WHAT THE TASK REQUIRES >>
Only the lines with "Problems" in the entries below belong in the answer; please copy them.

-- EXTRACTED MATERIAL follows --

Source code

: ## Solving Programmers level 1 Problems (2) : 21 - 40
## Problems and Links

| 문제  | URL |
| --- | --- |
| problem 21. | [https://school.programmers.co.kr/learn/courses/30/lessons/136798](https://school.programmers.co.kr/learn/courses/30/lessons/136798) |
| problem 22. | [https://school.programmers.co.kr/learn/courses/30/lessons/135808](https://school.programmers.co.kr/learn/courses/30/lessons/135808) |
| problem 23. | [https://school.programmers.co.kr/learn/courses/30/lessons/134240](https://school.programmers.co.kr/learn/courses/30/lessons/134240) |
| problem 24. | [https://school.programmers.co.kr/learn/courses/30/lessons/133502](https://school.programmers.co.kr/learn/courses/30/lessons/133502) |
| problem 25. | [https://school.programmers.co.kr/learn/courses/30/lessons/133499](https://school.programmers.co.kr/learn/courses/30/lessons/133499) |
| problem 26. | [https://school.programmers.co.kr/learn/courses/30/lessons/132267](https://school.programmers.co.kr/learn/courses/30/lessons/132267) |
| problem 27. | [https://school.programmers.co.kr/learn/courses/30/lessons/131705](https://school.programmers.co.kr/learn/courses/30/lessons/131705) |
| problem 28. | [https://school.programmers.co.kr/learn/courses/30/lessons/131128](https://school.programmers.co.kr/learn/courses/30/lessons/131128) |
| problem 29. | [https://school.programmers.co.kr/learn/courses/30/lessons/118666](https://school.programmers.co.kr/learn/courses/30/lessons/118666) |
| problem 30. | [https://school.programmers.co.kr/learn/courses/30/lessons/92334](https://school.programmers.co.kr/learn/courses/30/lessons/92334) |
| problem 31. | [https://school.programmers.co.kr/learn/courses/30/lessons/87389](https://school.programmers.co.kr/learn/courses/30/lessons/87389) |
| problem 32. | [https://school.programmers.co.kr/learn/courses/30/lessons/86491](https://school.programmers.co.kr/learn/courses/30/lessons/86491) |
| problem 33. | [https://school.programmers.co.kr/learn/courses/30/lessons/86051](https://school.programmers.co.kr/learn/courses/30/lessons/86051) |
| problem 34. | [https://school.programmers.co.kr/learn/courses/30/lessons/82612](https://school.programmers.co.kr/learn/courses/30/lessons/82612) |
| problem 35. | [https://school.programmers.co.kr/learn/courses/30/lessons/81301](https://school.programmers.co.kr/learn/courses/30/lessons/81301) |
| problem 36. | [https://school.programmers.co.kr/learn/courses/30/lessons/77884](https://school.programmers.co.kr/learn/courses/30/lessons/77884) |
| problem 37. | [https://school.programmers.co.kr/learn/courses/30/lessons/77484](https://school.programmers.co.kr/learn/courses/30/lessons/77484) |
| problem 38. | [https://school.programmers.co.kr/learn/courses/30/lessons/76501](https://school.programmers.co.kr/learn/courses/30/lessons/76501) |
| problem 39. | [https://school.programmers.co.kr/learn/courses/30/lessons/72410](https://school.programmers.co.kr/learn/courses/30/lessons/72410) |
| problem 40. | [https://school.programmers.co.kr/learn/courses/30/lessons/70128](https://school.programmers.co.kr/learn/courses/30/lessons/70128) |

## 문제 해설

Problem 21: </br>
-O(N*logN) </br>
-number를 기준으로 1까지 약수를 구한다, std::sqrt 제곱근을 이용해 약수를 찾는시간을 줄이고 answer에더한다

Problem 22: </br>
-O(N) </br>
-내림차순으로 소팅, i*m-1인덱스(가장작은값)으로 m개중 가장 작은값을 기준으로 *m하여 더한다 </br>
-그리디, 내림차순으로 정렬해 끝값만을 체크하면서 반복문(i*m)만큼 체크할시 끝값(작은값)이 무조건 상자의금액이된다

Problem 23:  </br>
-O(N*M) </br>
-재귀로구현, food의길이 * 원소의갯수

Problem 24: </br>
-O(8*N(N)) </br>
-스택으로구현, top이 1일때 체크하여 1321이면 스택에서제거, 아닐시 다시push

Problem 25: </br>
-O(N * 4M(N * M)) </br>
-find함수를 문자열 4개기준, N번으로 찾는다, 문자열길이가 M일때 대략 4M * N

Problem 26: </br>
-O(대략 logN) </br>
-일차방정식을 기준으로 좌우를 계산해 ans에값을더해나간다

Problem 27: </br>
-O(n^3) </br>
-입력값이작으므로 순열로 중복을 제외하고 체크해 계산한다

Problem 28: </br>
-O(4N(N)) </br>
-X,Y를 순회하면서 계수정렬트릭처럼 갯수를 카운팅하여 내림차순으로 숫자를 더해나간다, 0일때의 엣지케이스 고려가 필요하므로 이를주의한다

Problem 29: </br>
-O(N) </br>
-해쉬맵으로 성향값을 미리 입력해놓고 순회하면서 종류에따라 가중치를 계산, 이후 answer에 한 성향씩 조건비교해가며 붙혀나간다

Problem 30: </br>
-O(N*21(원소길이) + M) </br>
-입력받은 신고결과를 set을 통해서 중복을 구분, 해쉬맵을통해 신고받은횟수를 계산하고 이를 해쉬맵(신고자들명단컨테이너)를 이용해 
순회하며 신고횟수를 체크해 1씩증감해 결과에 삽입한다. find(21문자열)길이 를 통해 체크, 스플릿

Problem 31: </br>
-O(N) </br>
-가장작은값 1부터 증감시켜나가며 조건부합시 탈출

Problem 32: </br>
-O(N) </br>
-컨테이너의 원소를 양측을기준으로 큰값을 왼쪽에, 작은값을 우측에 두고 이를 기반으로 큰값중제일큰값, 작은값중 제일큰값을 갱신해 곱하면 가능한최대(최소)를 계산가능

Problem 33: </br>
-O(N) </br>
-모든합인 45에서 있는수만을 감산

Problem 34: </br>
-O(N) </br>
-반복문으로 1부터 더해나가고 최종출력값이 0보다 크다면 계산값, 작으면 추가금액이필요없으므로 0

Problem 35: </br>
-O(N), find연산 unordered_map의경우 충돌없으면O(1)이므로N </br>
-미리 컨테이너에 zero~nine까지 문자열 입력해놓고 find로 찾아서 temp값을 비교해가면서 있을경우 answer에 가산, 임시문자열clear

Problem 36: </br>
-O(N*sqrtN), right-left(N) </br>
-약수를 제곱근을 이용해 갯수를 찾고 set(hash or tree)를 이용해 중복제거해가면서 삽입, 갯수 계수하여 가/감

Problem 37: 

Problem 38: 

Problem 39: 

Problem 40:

-- EXTRACTED MATERIAL concluded --

RESPONSE TO THE TASK >>
: ## Solving Programmers level 1 Problems (2) : 21 - 40
## Problems and Links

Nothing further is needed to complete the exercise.